CURRENT: I Read Somewhere that Mountains Anchor the Land John Brooks
March 22nd-May 3rd, 2025
Opening Reception: Saturday, March 22nd, 6-9p
Closing Reception: Friday, April 25th, 6-9p
houseguest is pleased to announce I Read Somewhere that Mountains Anchor the Land, a solo exhibition of experimental, playful, and meandering life size figure drawings by artist and poet John Brooks (Los Angeles, California). Found during a visit to Brooks’ studio right before his move to LA in the summer of 2024, this installation recalls the incidental charms and wondrous pleasures of friends visiting friends in their studio. With this, we are given a quiet look into an artists’ burgeoning practice. Made in the 2010’s, prior to his success as a painter, drawer, and poet; these sculptures explore a vulnerability in physicality that mirror the same emotional tenderness and awareness present in his later works on canvas and paper. Cardboard portraits appear here as exploratory, adventurous, and considerate ruminations. In these early works, we see the evolving hand of an artist finding their voice: the early sketch, the working through space, and the memorialized narration so present in Brooks’ oeuvre, the historicization of every figure, and of course: the poodle.

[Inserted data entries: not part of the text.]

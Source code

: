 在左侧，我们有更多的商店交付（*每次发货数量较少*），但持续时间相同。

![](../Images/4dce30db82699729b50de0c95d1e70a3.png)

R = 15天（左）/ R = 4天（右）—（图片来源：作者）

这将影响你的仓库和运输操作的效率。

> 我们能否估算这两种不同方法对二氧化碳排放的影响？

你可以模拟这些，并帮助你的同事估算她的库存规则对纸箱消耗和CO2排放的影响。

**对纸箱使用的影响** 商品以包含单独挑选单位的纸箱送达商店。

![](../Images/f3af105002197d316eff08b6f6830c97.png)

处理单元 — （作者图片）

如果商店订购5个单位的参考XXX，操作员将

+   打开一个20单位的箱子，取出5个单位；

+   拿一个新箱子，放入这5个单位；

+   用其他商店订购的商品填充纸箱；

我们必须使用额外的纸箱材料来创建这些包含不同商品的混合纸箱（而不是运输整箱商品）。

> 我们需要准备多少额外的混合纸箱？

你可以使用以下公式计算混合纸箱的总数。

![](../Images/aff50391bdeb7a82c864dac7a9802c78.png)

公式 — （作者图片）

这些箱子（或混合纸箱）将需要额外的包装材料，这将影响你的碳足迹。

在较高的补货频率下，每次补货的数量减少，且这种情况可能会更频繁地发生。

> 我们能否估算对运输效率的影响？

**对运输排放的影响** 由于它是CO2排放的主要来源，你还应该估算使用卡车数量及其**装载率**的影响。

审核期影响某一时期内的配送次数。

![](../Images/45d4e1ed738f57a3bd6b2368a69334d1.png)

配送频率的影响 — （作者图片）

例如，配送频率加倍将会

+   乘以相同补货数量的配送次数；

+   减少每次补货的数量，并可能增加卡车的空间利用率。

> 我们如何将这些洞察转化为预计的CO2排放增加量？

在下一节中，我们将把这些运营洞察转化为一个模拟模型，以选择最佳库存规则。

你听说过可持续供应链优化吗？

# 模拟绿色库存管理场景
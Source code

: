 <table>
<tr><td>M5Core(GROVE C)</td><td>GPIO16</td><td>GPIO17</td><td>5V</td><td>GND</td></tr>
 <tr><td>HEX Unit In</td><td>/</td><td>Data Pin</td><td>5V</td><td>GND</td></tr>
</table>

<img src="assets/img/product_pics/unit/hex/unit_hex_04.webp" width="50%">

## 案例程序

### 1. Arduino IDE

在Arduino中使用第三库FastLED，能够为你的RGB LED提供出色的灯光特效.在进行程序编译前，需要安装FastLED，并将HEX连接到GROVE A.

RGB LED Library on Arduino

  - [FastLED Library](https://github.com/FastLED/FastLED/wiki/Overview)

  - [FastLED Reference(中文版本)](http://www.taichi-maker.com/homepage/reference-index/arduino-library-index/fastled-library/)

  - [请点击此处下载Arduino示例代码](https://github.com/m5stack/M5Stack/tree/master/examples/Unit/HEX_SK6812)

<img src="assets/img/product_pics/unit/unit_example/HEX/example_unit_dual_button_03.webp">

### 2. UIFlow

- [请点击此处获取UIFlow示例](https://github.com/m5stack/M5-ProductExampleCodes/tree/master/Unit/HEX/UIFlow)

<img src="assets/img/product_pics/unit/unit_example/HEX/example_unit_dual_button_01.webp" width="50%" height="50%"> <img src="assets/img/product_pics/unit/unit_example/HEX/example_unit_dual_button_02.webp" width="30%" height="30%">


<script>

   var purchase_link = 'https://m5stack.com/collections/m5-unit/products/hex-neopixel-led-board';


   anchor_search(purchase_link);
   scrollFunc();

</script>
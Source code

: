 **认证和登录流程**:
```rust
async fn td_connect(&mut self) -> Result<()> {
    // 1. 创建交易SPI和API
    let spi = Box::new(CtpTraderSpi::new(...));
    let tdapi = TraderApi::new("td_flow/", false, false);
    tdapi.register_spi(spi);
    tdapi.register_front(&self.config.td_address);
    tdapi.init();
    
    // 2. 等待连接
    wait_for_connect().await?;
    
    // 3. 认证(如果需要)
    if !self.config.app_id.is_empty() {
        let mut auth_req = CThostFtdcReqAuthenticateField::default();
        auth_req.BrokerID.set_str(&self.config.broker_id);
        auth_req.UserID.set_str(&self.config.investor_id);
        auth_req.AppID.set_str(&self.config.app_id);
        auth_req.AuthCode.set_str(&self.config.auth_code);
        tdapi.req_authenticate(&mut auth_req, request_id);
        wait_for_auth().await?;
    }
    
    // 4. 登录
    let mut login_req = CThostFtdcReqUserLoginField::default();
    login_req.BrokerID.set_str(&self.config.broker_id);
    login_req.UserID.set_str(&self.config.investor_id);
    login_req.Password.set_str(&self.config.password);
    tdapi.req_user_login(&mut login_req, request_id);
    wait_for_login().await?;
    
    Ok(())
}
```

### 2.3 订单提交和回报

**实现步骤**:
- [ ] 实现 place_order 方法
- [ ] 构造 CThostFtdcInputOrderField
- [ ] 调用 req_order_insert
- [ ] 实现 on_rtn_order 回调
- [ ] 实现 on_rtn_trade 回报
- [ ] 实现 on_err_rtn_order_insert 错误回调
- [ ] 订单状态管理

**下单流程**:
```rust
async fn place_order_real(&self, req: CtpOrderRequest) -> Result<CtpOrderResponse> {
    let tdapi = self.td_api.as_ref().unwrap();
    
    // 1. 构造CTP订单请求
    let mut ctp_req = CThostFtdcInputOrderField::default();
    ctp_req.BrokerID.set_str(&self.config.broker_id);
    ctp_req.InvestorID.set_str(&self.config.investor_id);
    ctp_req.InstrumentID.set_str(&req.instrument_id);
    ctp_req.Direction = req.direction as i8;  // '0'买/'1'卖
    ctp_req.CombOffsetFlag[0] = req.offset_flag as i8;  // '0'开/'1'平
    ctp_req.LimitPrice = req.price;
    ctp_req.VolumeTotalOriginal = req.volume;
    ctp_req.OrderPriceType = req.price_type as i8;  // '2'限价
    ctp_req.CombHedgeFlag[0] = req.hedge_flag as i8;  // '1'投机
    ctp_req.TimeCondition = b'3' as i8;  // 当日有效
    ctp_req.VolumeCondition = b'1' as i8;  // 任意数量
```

Houseguest will also be offering a small zine of Brooks’ poetry, available for preorder at the opening reception, and available for pickup on March 29th.

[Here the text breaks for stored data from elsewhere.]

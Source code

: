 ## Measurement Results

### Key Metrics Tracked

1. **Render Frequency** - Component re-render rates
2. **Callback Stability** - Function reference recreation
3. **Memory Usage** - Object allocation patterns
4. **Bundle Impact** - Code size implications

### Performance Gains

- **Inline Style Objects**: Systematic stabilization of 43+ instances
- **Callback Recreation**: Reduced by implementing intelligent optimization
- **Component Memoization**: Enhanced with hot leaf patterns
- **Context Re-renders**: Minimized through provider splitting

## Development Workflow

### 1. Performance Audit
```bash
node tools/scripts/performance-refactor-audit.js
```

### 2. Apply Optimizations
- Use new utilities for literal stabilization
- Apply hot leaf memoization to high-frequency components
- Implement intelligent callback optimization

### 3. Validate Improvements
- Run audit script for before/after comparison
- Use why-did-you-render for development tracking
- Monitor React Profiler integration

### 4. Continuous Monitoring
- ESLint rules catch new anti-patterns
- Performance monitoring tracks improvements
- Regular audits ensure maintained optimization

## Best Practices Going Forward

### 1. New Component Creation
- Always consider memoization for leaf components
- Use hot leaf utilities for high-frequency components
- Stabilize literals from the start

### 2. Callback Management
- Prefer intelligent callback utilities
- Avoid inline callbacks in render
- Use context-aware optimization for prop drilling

Read more on the artist below.
Visual artist and poet John Brooks explores themes of Queer identity, memory, death, and place; his work is centered around questions of contemplation, the expression of emotion, the transformative power and the emotional resonance of particular experiences and what Max Beckmann described as “the deepest feeling about the mystery of being.”
Informed by collage, his paintings are created by combining images from disparate sources: art history, cinema, literature, music, pop culture, and his personal life. Brimming with the richness of the human experience, the resulting tableau feels paradoxically familiar and entirely new, reflecting both the zeitgeist and what came before. Charged with a sense of longing, remote desire, empathy, as well as a kind of existential openness, the paintings champion the importance of connection, engagement, and presentness.

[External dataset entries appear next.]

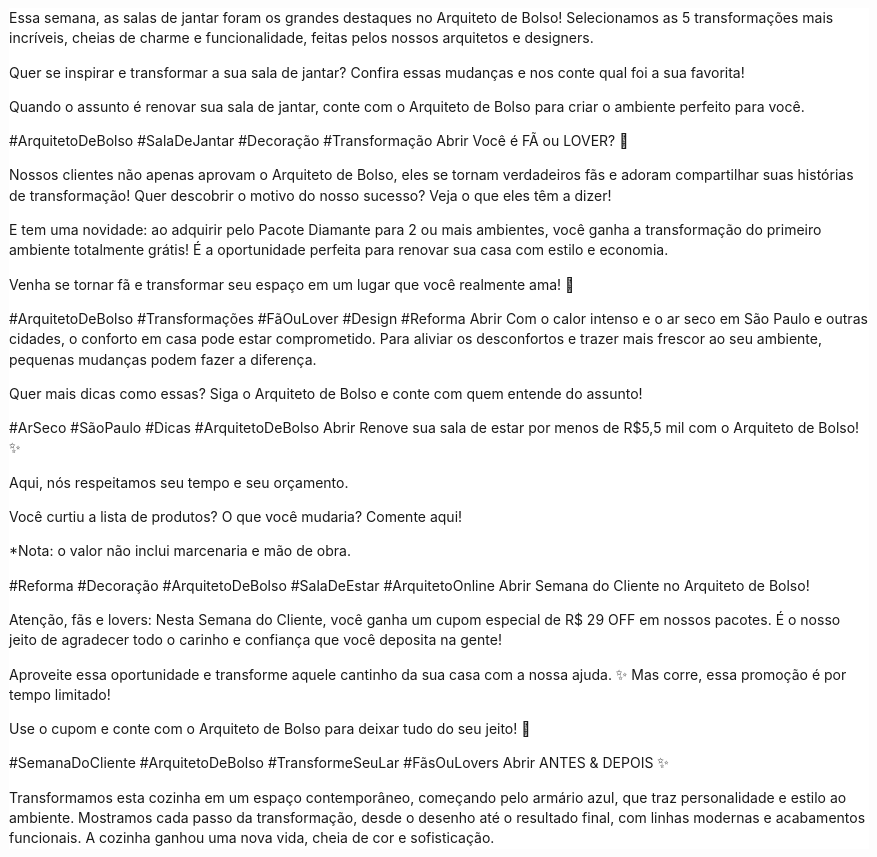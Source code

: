 Essa semana, as salas de jantar foram os grandes destaques no Arquiteto de Bolso! Selecionamos as 5 transformações mais incríveis, cheias de charme e funcionalidade, feitas pelos nossos arquitetos e designers.  
  
Quer se inspirar e transformar a sua sala de jantar? Confira essas mudanças e nos conte qual foi a sua favorita!  
  
Quando o assunto é renovar sua sala de jantar, conte com o Arquiteto de Bolso para criar o ambiente perfeito para você.  
  
#ArquitetoDeBolso #SalaDeJantar #Decoração #Transformação
Abrir 
Você é FÃ ou LOVER? 💜  
  
Nossos clientes não apenas aprovam o Arquiteto de Bolso, eles se tornam verdadeiros fãs e adoram compartilhar suas histórias de transformação! Quer descobrir o motivo do nosso sucesso? Veja o que eles têm a dizer!  
  
E tem uma novidade: ao adquirir pelo Pacote Diamante para 2 ou mais ambientes, você ganha a transformação do primeiro ambiente totalmente grátis! É a oportunidade perfeita para renovar sua casa com estilo e economia.  
  
Venha se tornar fã e transformar seu espaço em um lugar que você realmente ama! 💜  
  
#ArquitetoDeBolso #Transformações #FãOuLover #Design #Reforma
Abrir 
Com o calor intenso e o ar seco em São Paulo e outras cidades, o conforto em casa pode estar comprometido. Para aliviar os desconfortos e trazer mais frescor ao seu ambiente, pequenas mudanças podem fazer a diferença.  
  
Quer mais dicas como essas? Siga o Arquiteto de Bolso e conte com quem entende do assunto!  
  
#ArSeco #SãoPaulo #Dicas #ArquitetoDeBolso
Abrir 
Renove sua sala de estar por menos de R$5,5 mil com o Arquiteto de Bolso! ✨  
  
Aqui, nós respeitamos seu tempo e seu orçamento.  
  
Você curtiu a lista de produtos? O que você mudaria? Comente aqui!  
  
*Nota: o valor não inclui marcenaria e mão de obra.  
  
#Reforma #Decoração #ArquitetoDeBolso #SalaDeEstar #ArquitetoOnline
Abrir 
Semana do Cliente no Arquiteto de Bolso!   
  
Atenção, fãs e lovers: Nesta Semana do Cliente, você ganha um cupom especial de R$ 29 OFF em nossos pacotes. É o nosso jeito de agradecer todo o carinho e confiança que você deposita na gente!  
  
Aproveite essa oportunidade e transforme aquele cantinho da sua casa com a nossa ajuda. ✨ Mas corre, essa promoção é por tempo limitado!  
  
Use o cupom e conte com o Arquiteto de Bolso para deixar tudo do seu jeito! 🏡  
  
#SemanaDoCliente #ArquitetoDeBolso #TransformeSeuLar #FãsOuLovers
Abrir 
ANTES & DEPOIS ✨  
  
Transformamos esta cozinha em um espaço contemporâneo, começando pelo armário azul, que traz personalidade e estilo ao ambiente. Mostramos cada passo da transformação, desde o desenho até o resultado final, com linhas modernas e acabamentos funcionais. A cozinha ganhou uma nova vida, cheia de cor e sofisticação.  
  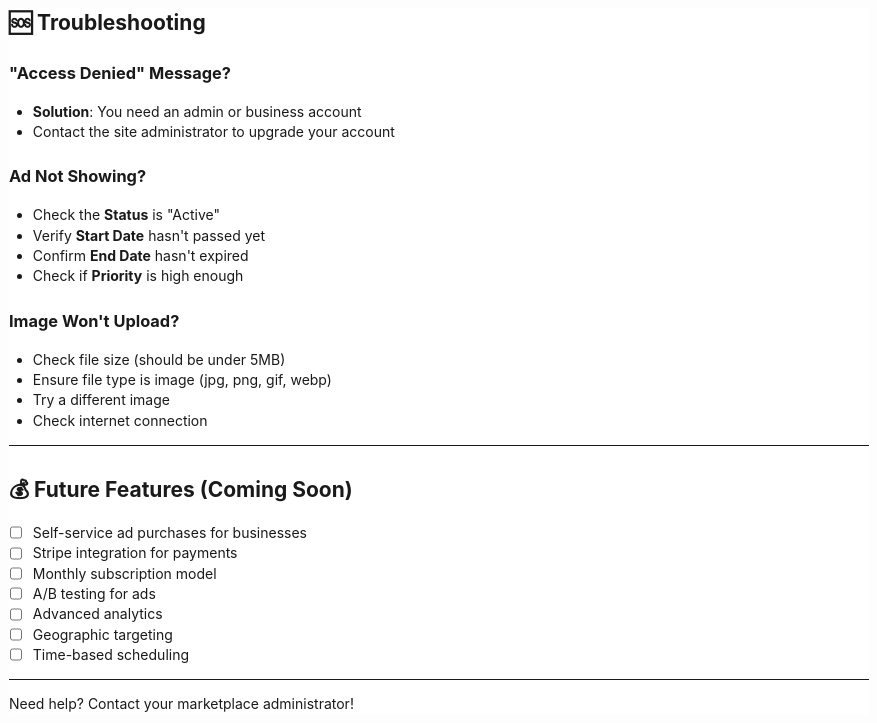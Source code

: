 
## 🆘 Troubleshooting

### "Access Denied" Message?
- **Solution**: You need an admin or business account
- Contact the site administrator to upgrade your account

### Ad Not Showing?
- Check the **Status** is "Active"
- Verify **Start Date** hasn't passed yet
- Confirm **End Date** hasn't expired
- Check if **Priority** is high enough

### Image Won't Upload?
- Check file size (should be under 5MB)
- Ensure file type is image (jpg, png, gif, webp)
- Try a different image
- Check internet connection

---

## 💰 Future Features (Coming Soon)

- [ ] Self-service ad purchases for businesses
- [ ] Stripe integration for payments
- [ ] Monthly subscription model
- [ ] A/B testing for ads
- [ ] Advanced analytics
- [ ] Geographic targeting
- [ ] Time-based scheduling

---

Need help? Contact your marketplace administrator!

Part portraiture, part observation, and partly an effort to compile an archive of his ever-expanding global Queer community, Brooks’ drawing practice has blossomed in the last few years. Conceptually aligned with his paintings but aesthetically distinct due to the nature of material differences, these works celebrate individuality, intimacy, tenderness, the autonomy of the self, the tension between confidence and vulnerability, as well as the joy of direct mark-making.
Born in central Kentucky in 1978, Brooks studied political science and English literature at the College of Charleston, South Carolina. Hiso work has been exhibited in the United States and Europe and is held in the collections of Speed Art Museum, Grinnell College Museum of Art, The University of Kentucky Medical Center, OZ Arts, 21C, Beth Rudin DeWoody / The Bunker, and numerous other private collections. The New Yorker, Texte Zur Kunst, The New York Review of Books, The Yale Review, and Action, Spectacle have published his paintings and drawings. Brooks operated Quappi Projects, a contemporary art gallery focusing on exhibiting work reflecting the zeitgeist, where he curated over twenty-five exhibitions.
“Brooks’s historical borrowings are all haunted by the present. His invocations of the aesthetic and erotic freedom of the twenties in Berlin are shadowed by our knowledge of the decades that followed, and by our awareness of the fragility of progress.”